2019; it’s a wrap, I’ll be back in the New Year, bouquets, brickbats, and a new adventure

A bumbling year for the previous Council and not much hope for the next as the year starts to close. In a city with some serious issue’s, priorities are still skewed, and the hand wringing has begun in advance of the next general election rapidly approaching.

Transport, housing, shelly bay, the airport expansionism, and climate change were all the hot topics for the last twelve months, and little or no progress has been made. Instead, the city has been off on flights of fancy with a local body election effectively shutting down any movement forward for months.

This will be the last missive until mid-January barring any great event that will be interesting enough to get me off the beach. You’ll have to get me off the beach. A bit of a personal wander over the year, more so than usual, and an early Xmas card to you all.

My partner and I are quitting the rat race early this year and downing tools at the end of this week. For Karene, it’s been a tough year in the movie industry, working on feature films and continuing a hard training regime that a stuntwoman must keep up with.

The movie industry hit full steam again and I lost her for 17 or 18 hours a day at times, returning bruised, excited, tired, for midnight debriefs on the day’s work with the stars, only to see her roll out the door for wardrobe at 5:30am again.

Eastern suburbs is pumping, and I’ve noticed a few things over the year trending. With so much activity out here because of the film industry and ever-busy airport the traffic is far, far worse than previous years.

Many of us who used to work in the city have now opted to work at home, a growing trend. It’s cheaper, less stressful, and more productive. Tradies are being driven nuts by the now normal 45 – 60 min commute at either end of the day with tailbacks heading deep into Miramar and Seatoun at peak.

There’s no relief in sight for that. With a very broken bus system, the number of workers who have gone out and bought a $1,000 car to get where they need to go has skyrocketed. Mechanics out east have never been busier with more and more cars on the road each week. You can expect a week wait on a Warrant of Fitness these days and another week if anything needs to be fixed.

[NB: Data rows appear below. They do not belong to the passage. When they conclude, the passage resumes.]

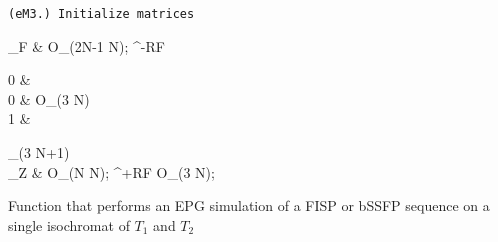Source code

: \begin{algorithm}
    \texttt{(eM3.) Initialize matrices}
    \begin{flalign*}
    \Xi_F & \gets O_{(2N-1 \times N)};  
    \Omega^{-RF} \gets 
    \begin{bmatrix}
        0 &  \\
        0 & O_{(3 \times N)} \\
        1 &  
    \end{bmatrix}_{(3 \times N+1)} \\
    \Xi_Z  & \gets O_{(N \times N)};
    \Omega^{+RF}  \gets O_{(3 \times N)}; 
    \end{flalign*}
    
    
    \caption{Function that performs an EPG simulation of a FISP or bSSFP sequence on a single isochromat of $T_1$ and $T_2$}
    \label{alg:epgMATRIX}
\end{algorithm}

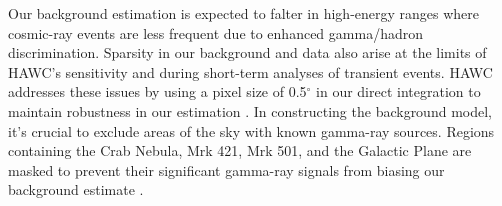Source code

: Our background estimation is expected to falter in high-energy ranges where cosmic-ray events are less frequent due to enhanced gamma/hadron discrimination. Sparsity in our background and data also arise at the limits of HAWC's sensitivity and during short-term analyses of transient events.
HAWC addresses these issues by using a pixel size of 0.5$^\circ$ in our direct integration to maintain robustness in our estimation \cite{Abeysekara_2017,wcd_Sensitivity}.
In constructing the background model, it's crucial to exclude areas of the sky with known gamma-ray sources.
Regions containing the Crab Nebula, Mrk 421, Mrk 501, and the Galactic Plane are masked to prevent their significant gamma-ray signals from biasing our background estimate \cite{Abeysekara_2017}.
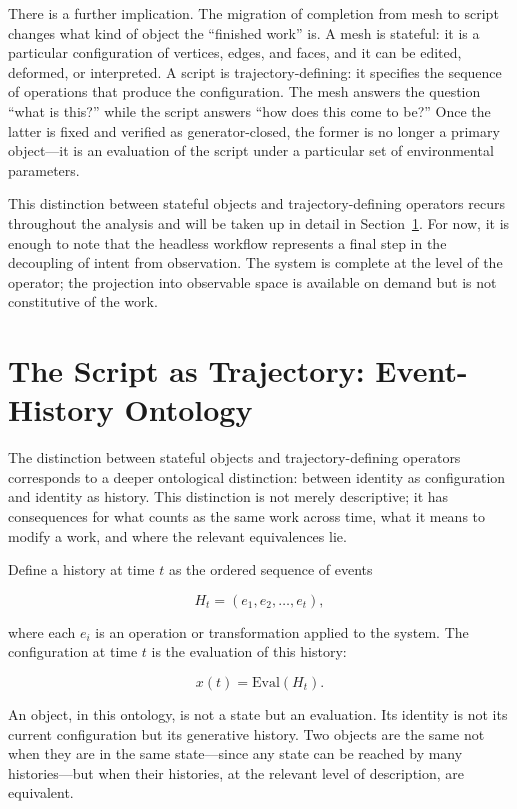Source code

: \documentclass[11pt, twoside]{article}
\theoremstyle{plain}
\theoremstyle{definition}
\theoremstyle{remark}
\begin{document}
There is a further implication. The migration of completion from mesh to script changes what kind of object the ``finished work'' is. A mesh is stateful: it is a particular configuration of vertices, edges, and faces, and it can be edited, deformed, or interpreted. A script is trajectory-defining: it specifies the sequence of operations that produce the configuration. The mesh answers the question ``what is this?'' while the script answers ``how does this come to be?'' Once the latter is fixed and verified as generator-closed, the former is no longer a primary object---it is an evaluation of the script under a particular set of environmental parameters.

This distinction between stateful objects and trajectory-defining operators recurs throughout the analysis and will be taken up in detail in Section~\ref{sec:trajectory}. For now, it is enough to note that the headless workflow represents a final step in the decoupling of intent from observation. The system is complete at the level of the operator; the projection into observable space is available on demand but is not constitutive of the work.

\section{The Script as Trajectory: Event-History Ontology}
\label{sec:trajectory}

The distinction between stateful objects and trajectory-defining operators corresponds to a deeper ontological distinction: between identity as configuration and identity as history. This distinction is not merely descriptive; it has consequences for what counts as the same work across time, what it means to modify a work, and where the relevant equivalences lie.

Define a history at time $t$ as the ordered sequence of events

\[
H_t = (e_1, e_2, \dots, e_t),
\]

where each $e_i$ is an operation or transformation applied to the system. The configuration at time $t$ is the evaluation of this history:

\[
x(t) = \text{Eval}(H_t).
\]

An object, in this ontology, is not a state but an evaluation. Its identity is not its current configuration but its generative history. Two objects are the same not when they are in the same state---since any state can be reached by many histories---but when their histories, at the relevant level of description, are equivalent.
\end{document}
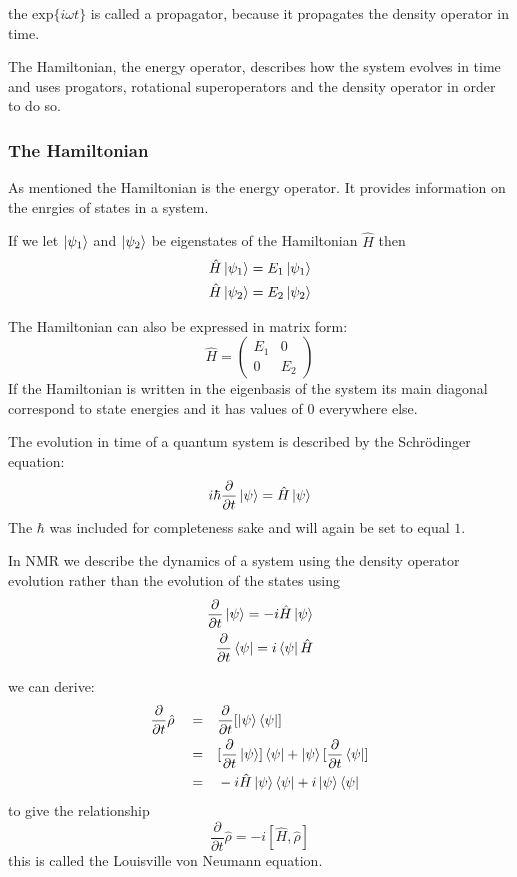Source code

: the $\text{exp}\{i\omega t\}$ is called a propagator, because it propagates the density operator in time.

The Hamiltonian, the energy operator, describes how the system evolves in time and uses progators, rotational superoperators and the density operator in order to do so.

\subsubsection{The Hamiltonian}\label{Hamiltonian}

As mentioned the Hamiltonian is the energy operator. It provides information on the enrgies of states in a system.

If we let $\ket{\psi_1}$ and $\ket{\psi_2}$ be eigenstates of the Hamiltonian $\hat{H}$ then
\begin{align}
  \hat{H}\ket{\psi_1} = E_1\ket{\psi_1}\\
  \hat{H}\ket{\psi_2} = E_2\ket{\psi_2}
\end{align}

The Hamiltonian can also be expressed in matrix form:
\begin{equation}
  \hat{H} = \begin{pmatrix}
    E_1 & 0\\
    0 & E_2
\end{pmatrix}
\end{equation}
If the Hamiltonian is written in the eigenbasis of the system its main diagonal correspond to state energies and it has values of $0$ everywhere else.

The evolution in time of a quantum system is described by the Schr\"odinger equation:
\begin{equation}
  i\hbar\frac{\partial}{\partial{t}}\ket{\psi} = \hat{H}\ket{\psi}
\end{equation}
The $\hbar$ was included for completeness sake and will again be set to equal $1$.

In NMR we describe the dynamics of a system using the density operator evolution rather than the evolution of the states using
\begin{align}
  \frac{\partial}{\partial{t}}\ket{\psi} = -i\hat{H}\ket{\psi}\\
  \frac{\partial}{\partial{t}}\bra{\psi} = i\bra{\psi}\hat{H}
\end{align}

we can derive\citep{Neumann2018}:
\begin{align}
  \frac{\partial}{\partial{t}}\hat\rho\quad=&\quad \frac{\partial}{\partial{t}}[\ket{\psi}\bra{\psi}]\\
  =&\quad[\frac{\partial}{\partial{t}}\ket{\psi}]\bra{\psi} + \ket{\psi}[\frac{\partial}{\partial{t}}\bra{\psi}]\\
  =&\quad-i\hat{H}\ket{\psi}\bra{\psi} + i\ket{\psi}\bra{\psi}
\end{align}
to give the relationship
\begin{equation}
  \frac{\partial}{\partial{t}}\hat\rho = -i[\hat{H},\hat\rho]
\end{equation}
this is called the Louisville von Neumann equation.


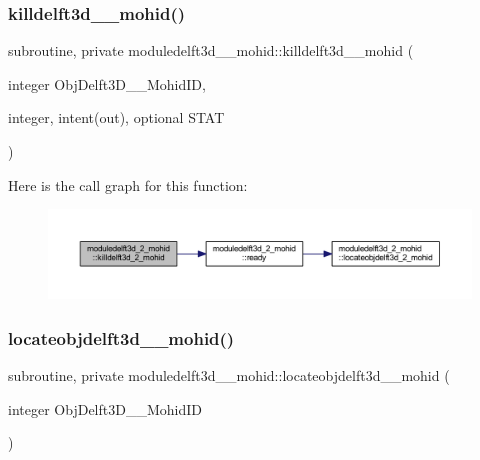 \subsubsection{\texorpdfstring{killdelft3d\+\_\+\_\+mohid()}{killdelft3d\_2\_mohid()}}
{\footnotesize\ttfamily subroutine, private moduledelft3d\+\_\+\_\+mohid\+::killdelft3d\+\_\+\_\+mohid (\begin{DoxyParamCaption}\item[{integer}]{Obj\+Delft3\+D\+\_\+\_\+\+Mohid\+ID,  }\item[{integer, intent(out), optional}]{S\+T\+AT }\end{DoxyParamCaption})\hspace{0.3cm}{\ttfamily [private]}}

Here is the call graph for this function\+:\nopagebreak
\begin{figure}[H]
\begin{center}
\leavevmode
\includegraphics[width=350pt]{namespacemoduledelft3d__2__mohid_a6a2192c5c8e2b5565ca4a3b91cd0ff48_cgraph}
\end{center}
\end{figure}
\mbox{\label{namespacemoduledelft3d__2__mohid_a0d0310530ae347fadb6afd0f39d0b3d2}} 
\subsubsection{\texorpdfstring{locateobjdelft3d\+\_\+\_\+mohid()}{locateobjdelft3d\_2\_mohid()}}
{\footnotesize\ttfamily subroutine, private moduledelft3d\+\_\+\_\+mohid\+::locateobjdelft3d\+\_\+\_\+mohid (\begin{DoxyParamCaption}\item[{integer}]{Obj\+Delft3\+D\+\_\+\_\+\+Mohid\+ID }\end{DoxyParamCaption})\hspace{0.3cm}{\ttfamily [private]}}

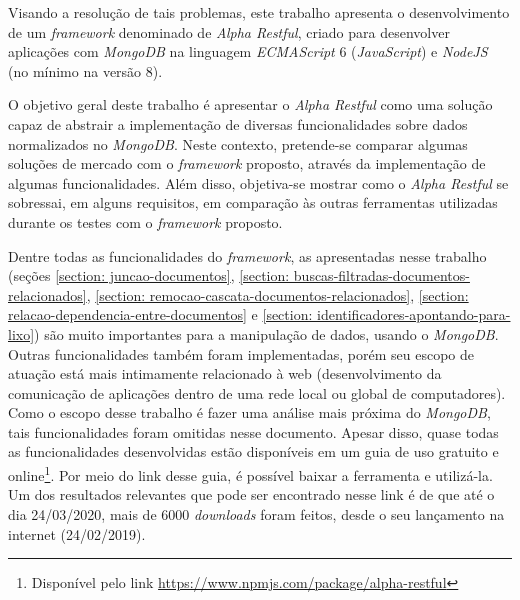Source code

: Visando a resolução de tais problemas, este trabalho apresenta o desenvolvimento de um \textit{framework} denominado de \textit{Alpha Restful}, criado para desenvolver aplicações com \textit{MongoDB} na linguagem \textit{ECMAScript} 6 (\textit{JavaScript}) e \textit{NodeJS} (no mínimo na versão 8).


O objetivo geral deste trabalho é apresentar o \textit{Alpha Restful} como uma solução capaz de abstrair a implementação de diversas funcionalidades sobre dados normalizados no \textit{MongoDB}. Neste contexto, pretende-se comparar algumas soluções de mercado com o \textit{framework} proposto, através da implementação de algumas funcionalidades. Além disso, objetiva-se mostrar como o \textit{Alpha Restful}
se sobressai, em alguns requisitos, em comparação às outras ferramentas utilizadas durante os testes com o \textit{framework} proposto.

Dentre todas as funcionalidades do \textit{framework}, as apresentadas nesse trabalho (seções \ref{section: juncao-documentos}, \ref{section: buscas-filtradas-documentos-relacionados}, \ref{section: remocao-cascata-documentos-relacionados}, \ref{section: relacao-dependencia-entre-documentos} e \ref{section: identificadores-apontando-para-lixo}) são muito importantes para a manipulação de dados, usando o \textit{MongoDB}. Outras funcionalidades também foram implementadas, porém seu escopo de atuação está mais intimamente relacionado à web (desenvolvimento da comunicação de aplicações dentro de uma rede local ou global de computadores). Como o escopo desse trabalho é fazer uma análise mais próxima do \textit{MongoDB}, tais funcionalidades foram omitidas nesse documento. Apesar disso, quase todas as funcionalidades desenvolvidas estão disponíveis em um guia de uso gratuito e online\footnote{Disponível pelo link \url{https://www.npmjs.com/package/alpha-restful}}. Por meio do link desse guia, é possível baixar a ferramenta e utilizá-la. Um dos resultados relevantes que pode ser encontrado nesse link é de que até o dia 24/03/2020, mais de 6000 \textit{downloads} foram feitos, desde o seu lançamento na internet (24/02/2019).


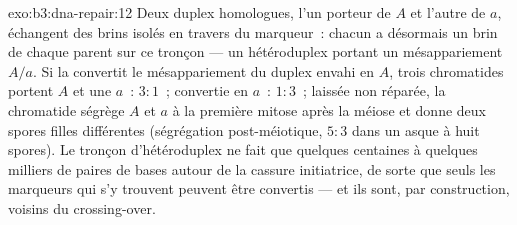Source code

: \begin{solution}{exo:b3:dna-repair:12}
Deux duplex homologues, l'un porteur de $A$ et l'autre de $a$,
échangent des brins isolés en travers du marqueur~: chacun a désormais
un brin de chaque parent sur ce tronçon --- un hétéroduplex portant un
mésappariement $A/a$. Si la  convertit le
mésappariement du duplex envahi en $A$, trois chromatides portent $A$
et une $a$~: $3{:}1$~; convertie en $a$~: $1{:}3$~; laissée non
réparée, la chromatide ségrège $A$ et $a$ à la première mitose après la
méiose et donne deux spores filles différentes (ségrégation
post-méiotique, $5{:}3$ dans un asque à huit spores). Le tronçon
d'hétéroduplex ne fait que quelques centaines à quelques milliers de
paires de bases autour de la cassure initiatrice, de sorte que seuls
les marqueurs qui s'y trouvent peuvent être convertis --- et ils sont,
par construction, voisins du crossing-over.
\end{solution}

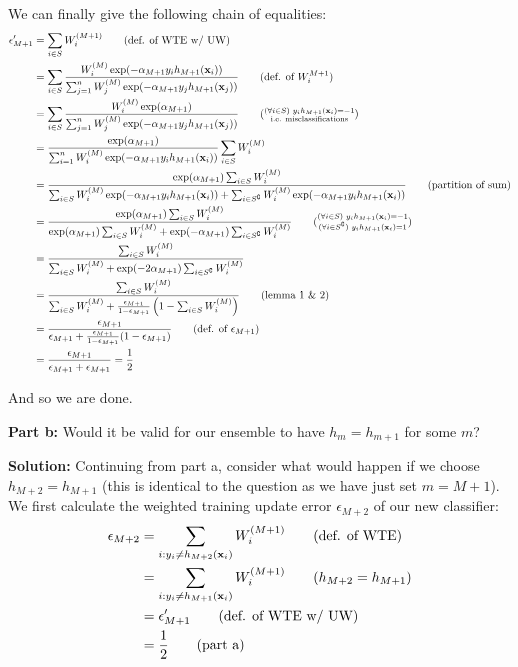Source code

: \documentclass{article}
\renewcommand{\vec}[1]{\mathbf{#1}}
\begin{document}
We can finally give the following chain of equalities:
\allowdisplaybreaks
\begin{align*}
  \epsilon'_{M+1}&=\sum_{i\in S}W^{(M+1)}_i\tag{def. of WTE w/ UW}\\
  &=\sum_{i\in S}\frac{W^{(M)}_i\exp(-\alpha_{M+1}y_ih_{M+1}(\vec x_i))}{\sum_{j=1}^nW_j^{(M)}\exp(-\alpha_{M+1}y_jh_{M+1}(\vec x_j))}\tag{def. of $W_i^{M+1}$}\\
  &=\sum_{i\in S}\frac{W^{(M)}_i\exp(\alpha_{M+1})}{\sum_{j=1}^nW_j^{(M)}\exp(-\alpha_{M+1}y_jh_{M+1}(\vec x_j))}\tag{$\substack{(\forall i\in S)\,\,y_ih_{M+1}(\vec x_i)=-1\\\text{i.e. misclassifications}}$}\\
  &=\frac{\exp(\alpha_{M+1})}{\sum_{i=1}^nW_i^{(M)}\exp(-\alpha_{M+1}y_ih_{M+1}(\vec x_i))}\sum_{i\in S}W_i^{(M)}\\
  &=\frac{\exp(\alpha_{M+1})\sum_{i\in S}W_i^{(M)}}{\sum_{i\in S}W_i^{(M)}\exp(-\alpha_{M+1}y_ih_{M+1}(\vec x_i))+\sum_{i\in S^\complement}W_i^{(M)}\exp(-\alpha_{M+1}y_ih_{M+1}(\vec x_i))}\tag{partition of sum}\\
  &=\frac{\exp(\alpha_{M+1})\sum_{i\in S}W_i^{(M)}}{\exp(\alpha_{M+1})\sum_{i\in S}W_i^{(M)}+\exp(-\alpha_{M+1})\sum_{i\in S^\complement}W_i^{(M)}}\tag{$\substack{(\forall i\in S)\,\,y_ih_{M+1}(\vec x_i)=-1\\(\forall i\in S^\complement)\,\,y_ih_{M+1}(\vec x_i)=1}$}\\
  &=\frac{\sum_{i\in S}W_i^{(M)}}{\sum_{i\in S}W_i^{(M)}+\exp(-2\alpha_{M+1})\sum_{i\in S^\complement}W_i^{(M)}}\\
  &=\frac{\sum_{i\in S}W_i^{(M)}}{\sum_{i\in S}W_i^{(M)}+\frac{\epsilon_{M+1}}{1-\epsilon_{M+1}}\left(1-\sum_{i\in S}W_i^{(M)}\right)}\tag{lemma 1 \& 2}\\
  &=\frac{\epsilon_{M+1}}{\epsilon_{M+1}+\frac{\epsilon_{M+1}}{1-\epsilon_{M+1}}(1-\epsilon_{M+1})}\tag{def. of $\epsilon_{M+1}$}\\
  &=\frac{\epsilon_{M+1}}{\epsilon_{M+1}+\epsilon_{M+1}}=\frac{1}{2}
\end{align*}

And so we are done.
\bigskip

\noindent\textbf{Part b:} Would it be valid for our ensemble to have $h_{m}=h_{m+1}$ for some $m$? 
\bigskip

\noindent\textbf{Solution:} Continuing from part a, consider what would happen if we choose $h_{M+2}=h_{M+1}$ (this is identical to the question as we have just set $m=M+1$). We first calculate the weighted training update error $\epsilon_{M+2}$ of our new classifier:
\begin{align*}
  \epsilon_{M+2}&=\sum_{i:y_i\not=h_{M+2}(\vec x_i)}W_i^{(M+1)}\tag{def. of WTE}\\
  &=\sum_{i:y_i\not=h_{M+1}(\vec x_i)}W_i^{(M+1)}\tag{$h_{M+2}=h_{M+1}$}\\
  &=\epsilon'_{M+1}\tag{def. of WTE w/ UW}\\
  &=\frac{1}{2}\tag{part a}
\end{align*}
\end{document}
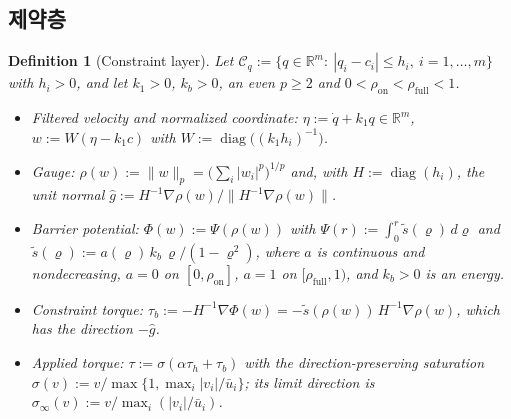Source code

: \documentclass[11pt]{article}\usepackage[margin=1in]{geometry}\usepackage{amsmath,amssymb,amsthm,mathtools}\usepackage{graphicx}\graphicspath{{figures/}{../figures/}{figs/}{./}}\usepackage{enumitem}\usepackage{hyperref}\usepackage{cleveref}\usepackage{tikz}\usetikzlibrary{arrows.meta,positioning,calc,shapes.geometric}\usepackage{float}\usepackage{rotating}\usepackage[most]{tcolorbox}\usepackage{kotex}\usepackage{booktabs}\usepackage{longtable}\emergencystretch=1.6em\tolerance=2000 \crefname{assumption}{Assumption}{Assumptions}\Crefname{assumption}{Assumption}{Assumptions}\crefname{definition}{Definition}{Definitions}\Crefname{definition}{Definition}{Definitions}\crefname{proposition}{Proposition}{Propositions}\Crefname{proposition}{Proposition}{Propositions}\crefname{fact}{Fact}{Facts}\Crefname{fact}{Fact}{Facts} \newtheorem{assumption}{Assumption}\newtheorem{definition}{Definition}\newtheorem{lemma}{Lemma}\newtheorem{proposition}{Proposition}\newtheorem{theorem}{Theorem}\newtheorem{corollary}{Corollary}\newtheorem{fact}{Fact}\theoremstyle{remark}\newtheorem{remark}{Remark} \newcommand{\R}{\mathbb{R}}\newcommand{\xb}{\bar x}\newcommand{\Ab}{\bar A}\newcommand{\By}{\bar B_y}\newcommand{\U}{\mathcal U}\newcommand{\Z}{\mathcal Z}
\begin{document}
\subsection{제약층}

\begin{definition}[Constraint layer]
\label{def:cons3}
Let $\mathcal C_q:=\{q\in\R^m:\ |q_i-c_i|\le h_i,\ i=1,\dots,m\}$ with $h_i>0$, and let $k_1>0$, $k_b>0$, an even $p\ge2$ and $0<\rho_{\mathrm{on}}<\rho_{\mathrm{full}}<1$.
\begin{itemize}
\item Filtered velocity and normalized coordinate: $\eta:=\dot q+k_1q\in\R^m$, $w:=W(\eta-k_1c)$ with $W:=\operatorname{diag}\big((k_1h_i)^{-1}\big)$.
\item Gauge: $\rho(w):=\|w\|_p=\big(\sum_i|w_i|^p\big)^{1/p}$ and, with $H:=\operatorname{diag}(h_i)$, the unit normal $\hat g:=H^{-1}\nabla\rho(w)/\|H^{-1}\nabla\rho(w)\|$.
\item Barrier potential: $\Phi(w):=\Psi(\rho(w))$ with $\Psi(r):=\int_0^r\tilde s(\varrho)\,d\varrho$ and $\tilde s(\varrho):=a(\varrho)\,k_b\,\varrho/(1-\varrho^2)$, where $a$ is continuous and nondecreasing, $a=0$ on $[0,\rho_{\mathrm{on}}]$, $a=1$ on $[\rho_{\mathrm{full}},1)$, and $k_b>0$ is an energy.
\item Constraint torque: $\tau_b:=-H^{-1}\nabla\Phi(w)=-\tilde s(\rho(w))\,H^{-1}\nabla\rho(w)$, which has the direction $-\hat g$.
\item Applied torque: $\tau:=\sigma(\alpha\tau_h+\tau_b)$ with the direction-preserving saturation $\sigma(v):=v/\max\{1,\max_i|v_i|/\bar u_i\}$; its limit direction is $\sigma_\infty(v):=v/\max_i(|v_i|/\bar u_i)$.
\end{itemize}
\end{definition}
\end{document}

Housing prices and rent are now rapidly changing the demographics of the suburbs. People cannot afford to buy here generally and those rent increases are pushing lower-income families and individuals out of the area. If you want an idea of the madness of the increases, then look no further than my property to highlight it.

A modest, 100 square meter, ex-state house on the edge of Strathmore that we bought a few years back, my property has increased in value by over $100k this year. It had a $20,000 increase in the last month.  Prices aren’t slowing, they are super-heating, and it can’t be sustainable. Of course, that’s all trapped capital that can’t be used.

If we were buying today, it would be up the coast or in the Wairarapa. It would be impossible, even with a decent wage, to buy anything other than a single bedroom unit.

The cost of living has increased significantly as well, I suspect right across the city. Some of that is due to wider national factors however anyone who pays a rates bill will be hurting with some properties attracting multi-thousand dollar increases this year.

Wellington is becoming one of the most expensive places to live and work in.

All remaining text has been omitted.